Work to complete:
Print out every record below, exactly as written.

══ Dataset content

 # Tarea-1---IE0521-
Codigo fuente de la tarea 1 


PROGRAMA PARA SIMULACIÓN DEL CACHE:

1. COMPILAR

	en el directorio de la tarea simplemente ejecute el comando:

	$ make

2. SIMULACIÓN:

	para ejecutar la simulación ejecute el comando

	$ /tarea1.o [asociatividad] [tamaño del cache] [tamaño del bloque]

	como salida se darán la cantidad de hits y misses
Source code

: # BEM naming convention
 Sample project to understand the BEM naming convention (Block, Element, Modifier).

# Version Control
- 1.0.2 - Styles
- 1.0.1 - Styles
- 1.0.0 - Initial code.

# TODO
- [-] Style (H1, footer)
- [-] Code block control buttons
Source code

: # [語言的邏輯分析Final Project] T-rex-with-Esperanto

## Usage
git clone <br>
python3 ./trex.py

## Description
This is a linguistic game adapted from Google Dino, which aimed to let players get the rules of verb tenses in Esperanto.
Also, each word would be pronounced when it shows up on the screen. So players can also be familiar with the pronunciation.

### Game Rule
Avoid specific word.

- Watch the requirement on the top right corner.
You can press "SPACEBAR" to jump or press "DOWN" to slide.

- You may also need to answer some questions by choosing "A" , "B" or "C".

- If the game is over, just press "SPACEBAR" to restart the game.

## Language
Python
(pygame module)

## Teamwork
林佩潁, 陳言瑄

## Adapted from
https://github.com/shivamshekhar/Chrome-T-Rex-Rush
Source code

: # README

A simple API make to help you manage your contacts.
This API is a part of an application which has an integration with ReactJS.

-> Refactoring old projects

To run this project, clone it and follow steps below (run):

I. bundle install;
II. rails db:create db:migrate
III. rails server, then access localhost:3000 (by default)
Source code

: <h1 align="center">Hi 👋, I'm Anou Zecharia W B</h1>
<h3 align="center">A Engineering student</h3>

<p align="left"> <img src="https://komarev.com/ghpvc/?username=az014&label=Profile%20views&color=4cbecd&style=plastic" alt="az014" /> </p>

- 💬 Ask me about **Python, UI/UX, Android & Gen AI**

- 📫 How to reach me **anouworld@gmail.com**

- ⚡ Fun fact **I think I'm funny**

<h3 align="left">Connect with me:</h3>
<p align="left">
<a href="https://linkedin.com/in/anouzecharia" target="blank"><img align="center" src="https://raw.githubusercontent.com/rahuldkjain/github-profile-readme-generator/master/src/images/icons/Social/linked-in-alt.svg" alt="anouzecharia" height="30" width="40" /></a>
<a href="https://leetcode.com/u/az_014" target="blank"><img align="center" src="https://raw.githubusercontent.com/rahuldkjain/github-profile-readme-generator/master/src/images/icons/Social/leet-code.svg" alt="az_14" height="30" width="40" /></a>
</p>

════

Problem solution:
 # Tarea-1---IE0521-
Codigo fuente de la tarea 1 


PROGRAMA PARA SIMULACIÓN DEL CACHE:

1. COMPILAR

	en el directorio de la tarea simplemente ejecute el comando:

	$ make

2. SIMULACIÓN:

	para ejecutar la simulación ejecute el comando

	$ /tarea1.o [asociatividad] [tamaño del cache] [tamaño del bloque]

	como salida se darán la cantidad de hits y misses
Source code

: # BEM naming convention
 Sample project to understand the BEM naming convention (Block, Element, Modifier).

# Version Control
- 1.0.2 - Styles
- 1.0.1 - Styles
- 1.0.0 - Initial code.

# TODO
- [-] Style (H1, footer)
- [-] Code block control buttons
Source code

: # [語言的邏輯分析Final Project] T-rex-with-Esperanto

## Usage
git clone <br>
python3 ./trex.py

## Description
This is a linguistic game adapted from Google Dino, which aimed to let players get the rules of verb tenses in Esperanto.
Also, each word would be pronounced when it shows up on the screen. So players can also be familiar with the pronunciation.

### Game Rule
Avoid specific word.

- Watch the requirement on the top right corner.
You can press "SPACEBAR" to jump or press "DOWN" to slide.

- You may also need to answer some questions by choosing "A" , "B" or "C".

- If the game is over, just press "SPACEBAR" to restart the game.

## Language
Python
(pygame module)

## Teamwork
林佩潁, 陳言瑄

## Adapted from
https://github.com/shivamshekhar/Chrome-T-Rex-Rush
Source code

: # README

A simple API make to help you manage your contacts.
This API is a part of an application which has an integration with ReactJS.

-> Refactoring old projects

To run this project, clone it and follow steps below (run):

I. bundle install;
II. rails db:create db:migrate
III. rails server, then access localhost:3000 (by default)
Source code

: <h1 align="center">Hi 👋, I'm Anou Zecharia W B</h1>
<h3 align="center">A Engineering student</h3>

<p align="left"> <img src="https://komarev.com/ghpvc/?username=az014&label=Profile%20views&color=4cbecd&style=plastic" alt="az014" /> </p>

- 💬 Ask me about **Python, UI/UX, Android & Gen AI**

- 📫 How to reach me **anouworld@gmail.com**

- ⚡ Fun fact **I think I'm funny**

<h3 align="left">Connect with me:</h3>
<p align="left">
<a href="https://linkedin.com/in/anouzecharia" target="blank"><img align="center" src="https://raw.githubusercontent.com/rahuldkjain/github-profile-readme-generator/master/src/images/icons/Social/linked-in-alt.svg" alt="anouzecharia" height="30" width="40" /></a>
<a href="https://leetcode.com/u/az_014" target="blank"><img align="center" src="https://raw.githubusercontent.com/rahuldkjain/github-profile-readme-generator/master/src/images/icons/Social/leet-code.svg" alt="az_14" height="30" width="40" /></a>
</p>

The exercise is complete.